How to Study Abroad Without Breaking the Bank

Studying abroad is an exciting opportunity for any student, no matter the destination. However, it can sometimes be pretty expensive. With that in mind, we've listed a few tips in studying abroad without breaking the bank. Schools offering Accounting & Finance degrees can also be found in these popular choices.

Studying Abroad Without Spending Too Much Money

Studying abroad has quickly become something that every student wants to do. It can be an interesting and unique part of any college career, but it can also be very expensive.
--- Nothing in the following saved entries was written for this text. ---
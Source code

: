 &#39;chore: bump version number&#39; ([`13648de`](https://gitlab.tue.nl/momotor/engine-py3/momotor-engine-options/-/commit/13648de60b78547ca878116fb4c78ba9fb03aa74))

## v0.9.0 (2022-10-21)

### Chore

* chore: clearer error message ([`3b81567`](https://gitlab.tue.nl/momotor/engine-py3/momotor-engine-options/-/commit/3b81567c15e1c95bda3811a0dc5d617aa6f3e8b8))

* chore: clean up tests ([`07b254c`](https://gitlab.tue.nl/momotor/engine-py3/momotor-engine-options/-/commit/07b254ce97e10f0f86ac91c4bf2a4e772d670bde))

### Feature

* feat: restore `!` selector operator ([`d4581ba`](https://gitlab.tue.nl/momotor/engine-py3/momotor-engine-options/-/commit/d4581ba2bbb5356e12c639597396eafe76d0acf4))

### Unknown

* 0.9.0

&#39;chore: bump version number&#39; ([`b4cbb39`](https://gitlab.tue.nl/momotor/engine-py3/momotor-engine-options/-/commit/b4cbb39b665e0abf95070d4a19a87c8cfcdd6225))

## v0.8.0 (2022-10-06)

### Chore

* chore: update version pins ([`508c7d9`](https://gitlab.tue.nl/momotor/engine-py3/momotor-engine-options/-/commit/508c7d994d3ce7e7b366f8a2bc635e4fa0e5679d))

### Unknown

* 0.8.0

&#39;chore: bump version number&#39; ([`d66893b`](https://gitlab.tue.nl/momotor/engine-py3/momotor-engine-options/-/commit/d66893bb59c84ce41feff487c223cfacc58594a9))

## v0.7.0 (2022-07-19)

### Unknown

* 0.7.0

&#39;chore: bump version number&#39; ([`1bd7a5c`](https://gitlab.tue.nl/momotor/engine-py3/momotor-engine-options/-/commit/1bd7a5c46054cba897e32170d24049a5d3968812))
Before you look into studying abroad it's a good idea to remind yourself that it pays to be flexible. It's all well and good to set your heart on one particular program or school but it can be more expensive that way - Cancun may sound like a great place to visit, party-wise, but your school's program in Russia might be a little more cost-effective. Be willing to compromise and do something less expensive or shorter if it's the best for your finances. Also, consider in advance how much you're able to spend, so that you know how much you should be looking for in financial aid and overall costs.

low cost study abroad tips

Special Programs Through Your School

Before you check into anything else, the best place to go is to your advisor. You might be surprised to find that your school has programs already in place for those who want to study abroad. Maybe they have a sister school in another country that will allow you to transfer your existing financial aid awards. Perhaps a particular teacher is holding a class in another county and is looking to take someone along. It might even be that they know a few discounted programs for students from your school and can help you apply.

Nearby Countries

It can be tempting to travel halfway around the world to someplace like India or Japan. That being said, the cost of your plane ticket there could end up being thousands of dollars. One way to cut back is to pick a country that is a little bit closer. Places like Mexico and Canada are fairly easy to travel to, and they possess cheaper flight plans. You might even be able to road trip there, depending on where you live. You're also likely to find that studying there is less expensive than going to someplace exotic. It may not be as exciting as going to France to see the Louvre, but you can still study French and have a great time in Francophone Canada.

Special Scholarships

When you apply to study in a school abroad, it's worth asking if they have any scholarships available. Many places offer money to students who come from other countries, even if they're only staying for a year. Your own school might have a grant if you're studying a particular subject in a foreign country. For instance, if you're learning about renaissance art in Italy you might have some extra financial aid options. If you can't get money from either school, look into private scholarships that suit your needs or other study abroad programs that are more likely to offer aid.

Work Study Programs

You've probably heard of work study programs at your own college. You can often find work study at foreign schools too, but it might work a little differently. Some schools will still put you to work in offices or the kitchen in order to pay for your tuition. Some others offer more academic opportunities. There are special programs that let you teach overseas in exchange for college credit, or you can sign on for working at a farm or learning a certain craft to pay your way. Many of these programs involve manual labor, so make sure you know what you're getting into before you apply.

Shortened Programs

Studying abroad for long periods of time can be very expensive. To get around that, you can look into shorter programs. There are many that last one semester or even less. Some programs only go over the summer or winter break, that way you won't be paying as much in the end. These programs also tend to be more subject intensive, focusing on one topic or class the whole time rather than a broad spectrum. Your school may have a few of these programs that you can apply for, and if not, there are plenty available elsewhere that you can research online.